(Records for this task begins)
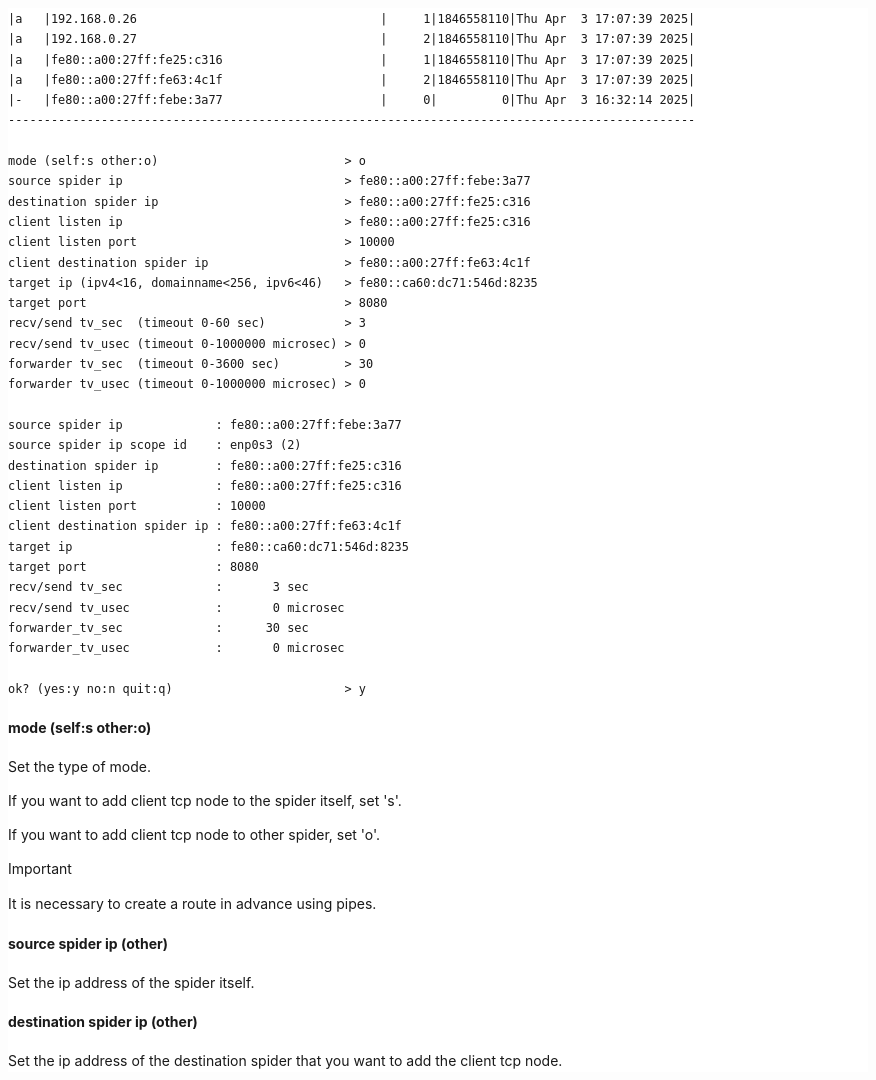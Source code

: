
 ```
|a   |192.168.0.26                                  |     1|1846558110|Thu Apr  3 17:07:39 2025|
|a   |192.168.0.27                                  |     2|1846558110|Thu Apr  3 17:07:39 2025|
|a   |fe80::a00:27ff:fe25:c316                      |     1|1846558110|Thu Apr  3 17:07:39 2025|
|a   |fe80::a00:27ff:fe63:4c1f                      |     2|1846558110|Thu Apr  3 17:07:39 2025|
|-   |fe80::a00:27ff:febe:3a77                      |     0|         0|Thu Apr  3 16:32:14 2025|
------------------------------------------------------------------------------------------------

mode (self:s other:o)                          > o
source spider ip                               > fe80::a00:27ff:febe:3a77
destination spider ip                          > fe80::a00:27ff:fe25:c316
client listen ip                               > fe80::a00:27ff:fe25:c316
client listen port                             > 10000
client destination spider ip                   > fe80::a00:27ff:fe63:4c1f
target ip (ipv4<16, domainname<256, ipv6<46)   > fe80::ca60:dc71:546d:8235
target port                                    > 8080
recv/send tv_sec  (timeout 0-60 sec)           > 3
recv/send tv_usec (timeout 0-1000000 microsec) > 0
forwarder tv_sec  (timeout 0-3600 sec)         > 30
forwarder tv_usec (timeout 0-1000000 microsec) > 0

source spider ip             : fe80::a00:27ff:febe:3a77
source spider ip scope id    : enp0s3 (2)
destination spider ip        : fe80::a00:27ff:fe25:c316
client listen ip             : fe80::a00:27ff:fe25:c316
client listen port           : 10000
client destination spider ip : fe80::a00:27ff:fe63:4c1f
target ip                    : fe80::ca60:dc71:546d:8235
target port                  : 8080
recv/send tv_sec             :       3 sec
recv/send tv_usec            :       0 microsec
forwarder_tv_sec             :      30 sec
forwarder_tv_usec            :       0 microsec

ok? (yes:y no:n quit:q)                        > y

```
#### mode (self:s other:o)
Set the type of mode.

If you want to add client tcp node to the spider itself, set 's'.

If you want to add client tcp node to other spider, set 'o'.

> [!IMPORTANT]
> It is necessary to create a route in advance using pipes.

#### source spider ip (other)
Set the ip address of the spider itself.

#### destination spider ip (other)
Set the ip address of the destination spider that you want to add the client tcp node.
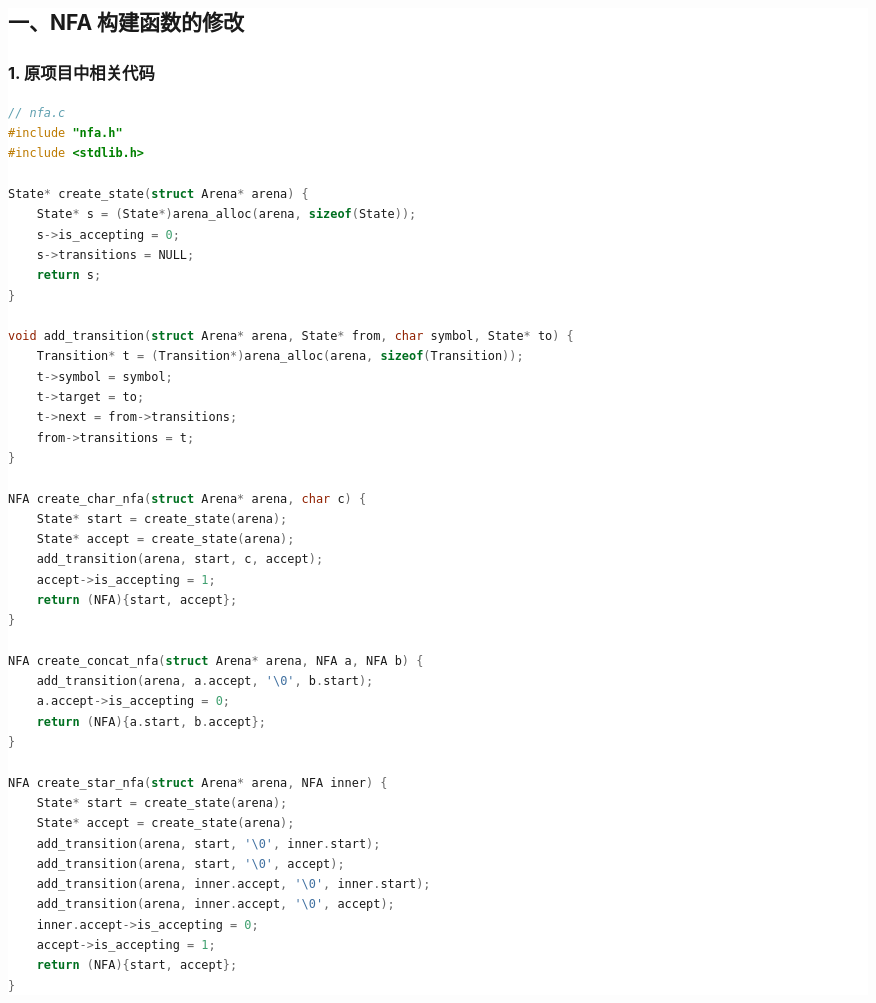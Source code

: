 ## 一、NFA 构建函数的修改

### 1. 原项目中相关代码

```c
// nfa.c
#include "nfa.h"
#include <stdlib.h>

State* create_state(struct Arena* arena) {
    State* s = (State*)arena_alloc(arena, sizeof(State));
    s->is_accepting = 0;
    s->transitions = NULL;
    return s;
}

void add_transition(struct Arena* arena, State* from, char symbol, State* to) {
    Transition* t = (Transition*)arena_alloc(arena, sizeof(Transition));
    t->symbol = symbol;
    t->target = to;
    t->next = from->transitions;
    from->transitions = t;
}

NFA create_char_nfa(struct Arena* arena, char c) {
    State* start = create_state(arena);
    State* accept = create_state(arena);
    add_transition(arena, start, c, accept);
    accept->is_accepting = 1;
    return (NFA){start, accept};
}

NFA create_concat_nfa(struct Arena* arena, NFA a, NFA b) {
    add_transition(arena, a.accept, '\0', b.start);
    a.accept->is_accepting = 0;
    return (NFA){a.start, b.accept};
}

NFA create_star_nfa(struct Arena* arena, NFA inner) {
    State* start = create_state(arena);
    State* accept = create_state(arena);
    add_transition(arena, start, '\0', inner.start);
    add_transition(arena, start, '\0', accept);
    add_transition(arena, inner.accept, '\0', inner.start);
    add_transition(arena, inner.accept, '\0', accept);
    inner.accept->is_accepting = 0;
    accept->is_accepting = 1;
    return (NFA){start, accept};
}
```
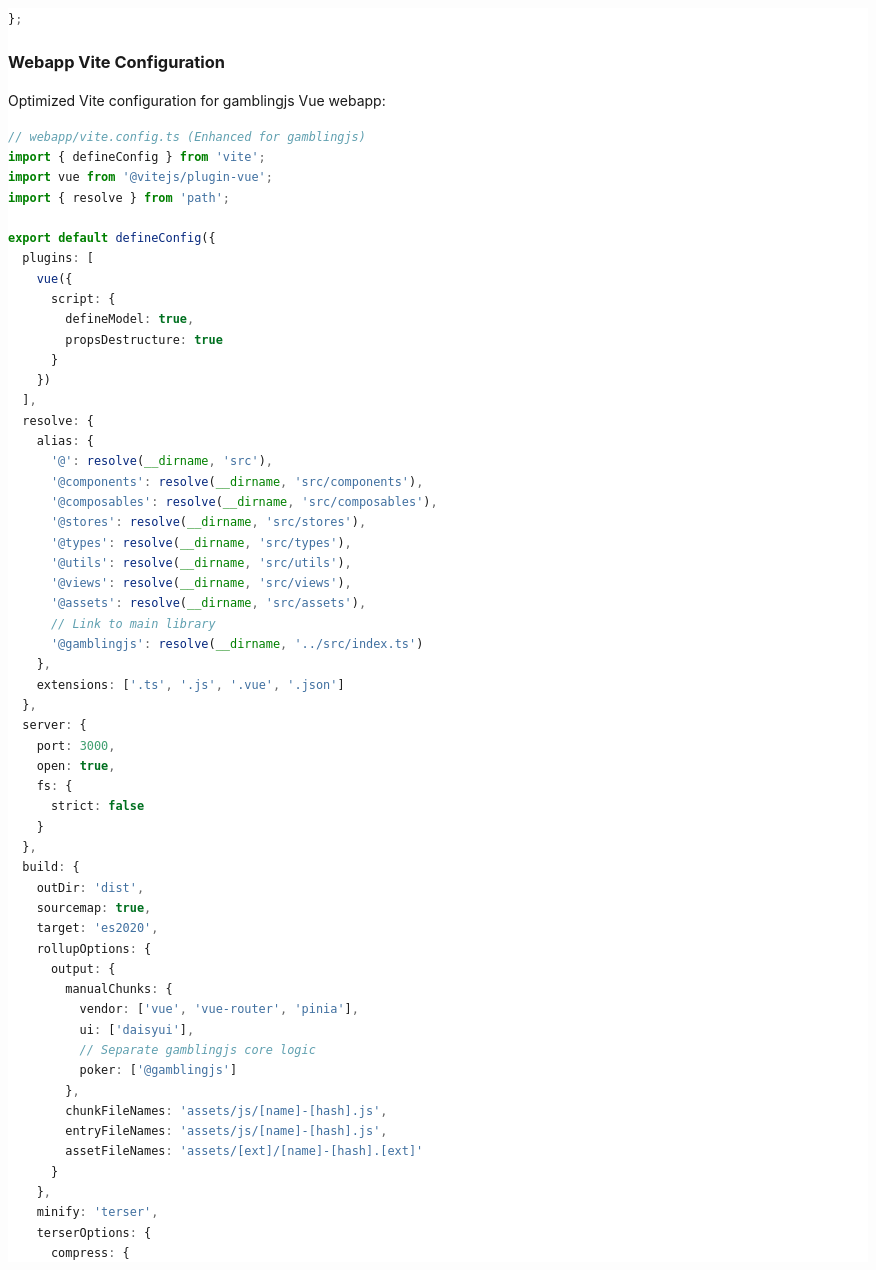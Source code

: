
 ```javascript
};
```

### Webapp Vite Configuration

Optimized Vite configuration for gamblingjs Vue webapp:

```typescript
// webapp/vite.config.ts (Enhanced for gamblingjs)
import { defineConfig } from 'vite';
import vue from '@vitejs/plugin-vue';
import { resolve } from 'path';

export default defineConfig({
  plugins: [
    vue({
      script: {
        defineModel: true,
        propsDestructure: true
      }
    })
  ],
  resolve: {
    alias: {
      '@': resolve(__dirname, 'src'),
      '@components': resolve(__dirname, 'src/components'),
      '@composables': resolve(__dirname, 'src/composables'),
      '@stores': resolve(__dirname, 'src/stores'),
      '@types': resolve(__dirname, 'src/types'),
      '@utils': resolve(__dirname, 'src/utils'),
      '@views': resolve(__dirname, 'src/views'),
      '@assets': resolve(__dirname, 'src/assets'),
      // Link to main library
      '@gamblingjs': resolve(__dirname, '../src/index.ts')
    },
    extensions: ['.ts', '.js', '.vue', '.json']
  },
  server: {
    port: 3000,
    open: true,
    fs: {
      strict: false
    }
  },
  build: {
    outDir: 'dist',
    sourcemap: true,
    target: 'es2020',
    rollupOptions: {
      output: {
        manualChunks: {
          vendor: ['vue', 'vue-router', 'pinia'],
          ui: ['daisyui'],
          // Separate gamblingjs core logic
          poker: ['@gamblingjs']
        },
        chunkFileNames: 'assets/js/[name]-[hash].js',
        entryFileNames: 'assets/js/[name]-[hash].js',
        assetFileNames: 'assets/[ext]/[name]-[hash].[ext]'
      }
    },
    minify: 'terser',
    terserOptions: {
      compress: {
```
(Records for this task ends)
- _Prompt_
Print out the entries once more, unchanged. No pictures.

- _The answer_
Source code

:
 ```
|a   |192.168.0.26                                  |     1|1846558110|Thu Apr  3 17:07:39 2025|
|a   |192.168.0.27                                  |     2|1846558110|Thu Apr  3 17:07:39 2025|
|a   |fe80::a00:27ff:fe25:c316                      |     1|1846558110|Thu Apr  3 17:07:39 2025|
|a   |fe80::a00:27ff:fe63:4c1f                      |     2|1846558110|Thu Apr  3 17:07:39 2025|
|-   |fe80::a00:27ff:febe:3a77                      |     0|         0|Thu Apr  3 16:32:14 2025|
------------------------------------------------------------------------------------------------

mode (self:s other:o)                          > o
source spider ip                               > fe80::a00:27ff:febe:3a77
destination spider ip                          > fe80::a00:27ff:fe25:c316
client listen ip                               > fe80::a00:27ff:fe25:c316
client listen port                             > 10000
client destination spider ip                   > fe80::a00:27ff:fe63:4c1f
target ip (ipv4<16, domainname<256, ipv6<46)   > fe80::ca60:dc71:546d:8235
target port                                    > 8080
recv/send tv_sec  (timeout 0-60 sec)           > 3
recv/send tv_usec (timeout 0-1000000 microsec) > 0
forwarder tv_sec  (timeout 0-3600 sec)         > 30
forwarder tv_usec (timeout 0-1000000 microsec) > 0

source spider ip             : fe80::a00:27ff:febe:3a77
source spider ip scope id    : enp0s3 (2)
destination spider ip        : fe80::a00:27ff:fe25:c316
client listen ip             : fe80::a00:27ff:fe25:c316
client listen port           : 10000
client destination spider ip : fe80::a00:27ff:fe63:4c1f
target ip                    : fe80::ca60:dc71:546d:8235
target port                  : 8080
recv/send tv_sec             :       3 sec
recv/send tv_usec            :       0 microsec
forwarder_tv_sec             :      30 sec
forwarder_tv_usec            :       0 microsec

ok? (yes:y no:n quit:q)                        > y

```
#### mode (self:s other:o)
Set the type of mode.

If you want to add client tcp node to the spider itself, set 's'.

If you want to add client tcp node to other spider, set 'o'.

> [!IMPORTANT]
> It is necessary to create a route in advance using pipes.

#### source spider ip (other)
Set the ip address of the spider itself.

#### destination spider ip (other)
Set the ip address of the destination spider that you want to add the client tcp node.
Source code

: ## 一、NFA 构建函数的修改

### 1. 原项目中相关代码

```c
// nfa.c
#include "nfa.h"
#include <stdlib.h>

State* create_state(struct Arena* arena) {
    State* s = (State*)arena_alloc(arena, sizeof(State));
    s->is_accepting = 0;
    s->transitions = NULL;
    return s;
}

void add_transition(struct Arena* arena, State* from, char symbol, State* to) {
    Transition* t = (Transition*)arena_alloc(arena, sizeof(Transition));
    t->symbol = symbol;
    t->target = to;
    t->next = from->transitions;
    from->transitions = t;
}

NFA create_char_nfa(struct Arena* arena, char c) {
    State* start = create_state(arena);
    State* accept = create_state(arena);
    add_transition(arena, start, c, accept);
    accept->is_accepting = 1;
    return (NFA){start, accept};
}

NFA create_concat_nfa(struct Arena* arena, NFA a, NFA b) {
    add_transition(arena, a.accept, '\0', b.start);
    a.accept->is_accepting = 0;
    return (NFA){a.start, b.accept};
}

NFA create_star_nfa(struct Arena* arena, NFA inner) {
    State* start = create_state(arena);
    State* accept = create_state(arena);
    add_transition(arena, start, '\0', inner.start);
    add_transition(arena, start, '\0', accept);
    add_transition(arena, inner.accept, '\0', inner.start);
    add_transition(arena, inner.accept, '\0', accept);
    inner.accept->is_accepting = 0;
    accept->is_accepting = 1;
    return (NFA){start, accept};
}
```
Source code

:
 ```javascript
};
```

### Webapp Vite Configuration

Optimized Vite configuration for gamblingjs Vue webapp:

```typescript
// webapp/vite.config.ts (Enhanced for gamblingjs)
import { defineConfig } from 'vite';
import vue from '@vitejs/plugin-vue';
import { resolve } from 'path';

export default defineConfig({
  plugins: [
    vue({
      script: {
        defineModel: true,
        propsDestructure: true
      }
    })
  ],
  resolve: {
    alias: {
      '@': resolve(__dirname, 'src'),
      '@components': resolve(__dirname, 'src/components'),
      '@composables': resolve(__dirname, 'src/composables'),
      '@stores': resolve(__dirname, 'src/stores'),
      '@types': resolve(__dirname, 'src/types'),
      '@utils': resolve(__dirname, 'src/utils'),
      '@views': resolve(__dirname, 'src/views'),
      '@assets': resolve(__dirname, 'src/assets'),
      // Link to main library
      '@gamblingjs': resolve(__dirname, '../src/index.ts')
    },
    extensions: ['.ts', '.js', '.vue', '.json']
  },
  server: {
    port: 3000,
    open: true,
    fs: {
      strict: false
    }
  },
  build: {
    outDir: 'dist',
    sourcemap: true,
    target: 'es2020',
    rollupOptions: {
      output: {
        manualChunks: {
          vendor: ['vue', 'vue-router', 'pinia'],
          ui: ['daisyui'],
          // Separate gamblingjs core logic
          poker: ['@gamblingjs']
        },
        chunkFileNames: 'assets/js/[name]-[hash].js',
        entryFileNames: 'assets/js/[name]-[hash].js',
        assetFileNames: 'assets/[ext]/[name]-[hash].[ext]'
      }
    },
    minify: 'terser',
    terserOptions: {
      compress: {
```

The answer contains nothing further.